The wealth redistribution argument gathers additional toxicity when placed in the demographics context of Kansas population. Nearly 24% of the Kansas population is non-white. African Americans are about 6% and Hispanics constitute about 12% of the population. It is unclear whether state legislators dragging their feet on equitable school funding believe that the Supreme Court is compelling white families to provide for the education of minority children living in poor districts.
Even though the Kansas Supreme Court does not consider ideological and racial factors in the analysis of adequate and equitable funding, and limits its observations to disparity and student performance at minimally funded school districts, the ideological and demographic factors shape Kansas politics that swings from being conservative to ultra-conservative. Predictably, the political reaction to the Supreme Court decisions is frequently rude and intimidating.
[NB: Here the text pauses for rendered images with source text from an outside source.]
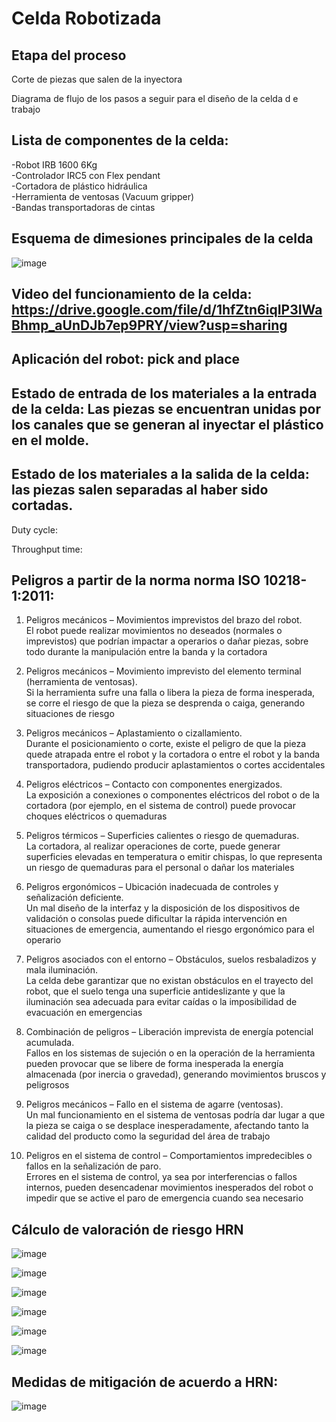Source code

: # Celda Robotizada

## Etapa del proceso
Corte de piezas que salen de la inyectora

Diagrama de flujo de los pasos a seguir para el diseño de la celda d e trabajo

## Lista de componentes de la celda:<br/>
-Robot IRB 1600 6Kg<br/>
-Controlador IRC5 con Flex pendant<br/>
-Cortadora de plástico hidráulica<br/>
-Herramienta de ventosas  (Vacuum gripper)<br/>
-Bandas transportadoras de cintas<br/>

## Esquema de dimesiones principales de la celda

![image](https://github.com/user-attachments/assets/0ff5c9f3-452b-4cd3-95bb-e02b76ce0145)

## Video del funcionamiento de la celda: https://drive.google.com/file/d/1hfZtn6iqIP3IWaBhmp_aUnDJb7ep9PRY/view?usp=sharing

## Aplicación del robot: pick and place<br/>
## Estado de entrada de los materiales a la entrada de la celda: Las piezas se encuentran unidas por los canales que se generan al inyectar el plástico en el molde.<br/>
## Estado de los materiales a la salida de la celda: las piezas salen separadas al haber sido cortadas.<br/>

Duty cycle:

Throughput time:


## Peligros a partir de la norma  norma ISO 10218-1:2011:<br/>

1. Peligros mecánicos – Movimientos imprevistos del brazo del robot.<br/>
El robot puede realizar movimientos no deseados (normales o imprevistos) que podrían impactar a operarios o dañar piezas, sobre todo durante la manipulación entre la banda y la cortadora 

2. Peligros mecánicos – Movimiento imprevisto del elemento terminal (herramienta de ventosas).<br/>
Si la herramienta sufre una falla o libera la pieza de forma inesperada, se corre el riesgo de que la pieza se desprenda o caiga, generando situaciones de riesgo 

3. Peligros mecánicos – Aplastamiento o cizallamiento.<br/>
Durante el posicionamiento o corte, existe el peligro de que la pieza quede atrapada entre el robot y la cortadora o entre el robot y la banda transportadora, pudiendo producir aplastamientos o cortes accidentales 

4. Peligros eléctricos – Contacto con componentes energizados.<br/>
La exposición a conexiones o componentes eléctricos del robot o de la cortadora (por ejemplo, en el sistema de control) puede provocar choques eléctricos o quemaduras 

5. Peligros térmicos – Superficies calientes o riesgo de quemaduras.<br/>
La cortadora, al realizar operaciones de corte, puede generar superficies elevadas en temperatura o emitir chispas, lo que representa un riesgo de quemaduras para el personal o dañar los materiales 

6. Peligros ergonómicos – Ubicación inadecuada de controles y señalización deficiente.<br/>
Un mal diseño de la interfaz y la disposición de los dispositivos de validación o consolas puede dificultar la rápida intervención en situaciones de emergencia, aumentando el riesgo ergonómico para el operario 

7. Peligros asociados con el entorno – Obstáculos, suelos resbaladizos y mala iluminación.<br/>
La celda debe garantizar que no existan obstáculos en el trayecto del robot, que el suelo tenga una superficie antideslizante y que la iluminación sea adecuada para evitar caídas o la imposibilidad de evacuación en emergencias 

8. Combinación de peligros – Liberación imprevista de energía potencial acumulada.<br/>
Fallos en los sistemas de sujeción o en la operación de la herramienta pueden provocar que se libere de forma inesperada la energía almacenada (por inercia o gravedad), generando movimientos bruscos y peligrosos 

9. Peligros mecánicos – Fallo en el sistema de agarre (ventosas).<br/>
Un mal funcionamiento en el sistema de ventosas podría dar lugar a que la pieza se caiga o se desplace inesperadamente, afectando tanto la calidad del producto como la seguridad del área de trabajo 

10. Peligros en el sistema de control – Comportamientos impredecibles o fallos en la señalización de paro.<br/>
Errores en el sistema de control, ya sea por interferencias o fallos internos, pueden desencadenar movimientos inesperados del robot o impedir que se active el paro de emergencia cuando sea necesario 


## Cálculo de valoración de riesgo HRN

![image](https://github.com/user-attachments/assets/143cc3d1-9409-454a-ace4-4e60094f2fbd)

![image](https://github.com/user-attachments/assets/7f231ad7-135e-44e5-ac0c-f1b684951ed8)

![image](https://github.com/user-attachments/assets/26cc9b07-d13d-4060-acaf-33f056a7562d)

![image](https://github.com/user-attachments/assets/20f8a3f1-2b56-41f6-a264-d7604cfdf619)

![image](https://github.com/user-attachments/assets/efedd1ef-0fe4-474d-b651-5731ce3fec5f)

![image](https://github.com/user-attachments/assets/ff8d23d4-dd29-41bf-b225-63ea256eab2b)

## Medidas de mitigación de acuerdo a HRN:

![image](https://github.com/user-attachments/assets/514afe9e-42fa-45cc-b80f-dae6339779b9)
Intimidation of Kansas Judiciary
The Kansas lawmakers have threatened the Kansas judiciary with painful consequences if judges continue to promote education funding reforms. In 2016, after the Kansas Supreme Court instructed the legislature to add $100 million to public schools, some lawmakers impressed upon voters to remove the Supreme Court Justices through the ballot. Some introduced legislation to impeach justices for usurping the power of the legislative and executive branches. In reaction to the most recent Supreme Court decision, Governor Sam Brownback called the ruling a “regrettable chapter in the never-ending cycle of litigation over Kansas school funding.” The Senate President condemned the ruling as “clear disrespect for the legislative process.” It appears that the legislature is prepared to subvert the ruling by any means necessary.
It is part of Kansas culture, as far as I can tell, to vacillate between normativity and tightfistedness. The Kansas Supreme Court is questioning the funding statutes in the realm of normativity when it demands that the state legislature comply with the constitution in providing adequate and equitable funding for all public schools. The state legislature has every reason to be tightfisted in raising and spending tax dollars. However, no branch of the government is legally or constitutionally empowered to engage in invidious funding discrimination and thus impact the future of children living in poor school districts.
Some politicians further complicate the Supreme Court efforts to remedy the school funding problem. For example, Kris Kobach, running for Governor in 2018, paints Kansas as “the sanctuary state of the Midwest,” and argues that Kansas should not subsidize the tuition of “illegal immigrants.” Kobach also whips up the hysteria of fraudulent voting by non-citizens, causing legality doubts about all Kansans of Mexican heritage. Kobach’s bogus views insinuate that the citizens are being taxed to educate the children of illegal immigrants.
Public funding of K-12 schools is an egalitarian undertaking, a value enshrined in the state constitution. Kansas will no longer remain a free state if the politicians, behaving like Border Ruffians, challenge the dignity of high courts and deny poor children equal access to substantially similar educational opportunity. The Kansas Supreme Court refuses to endorse constitutional regression.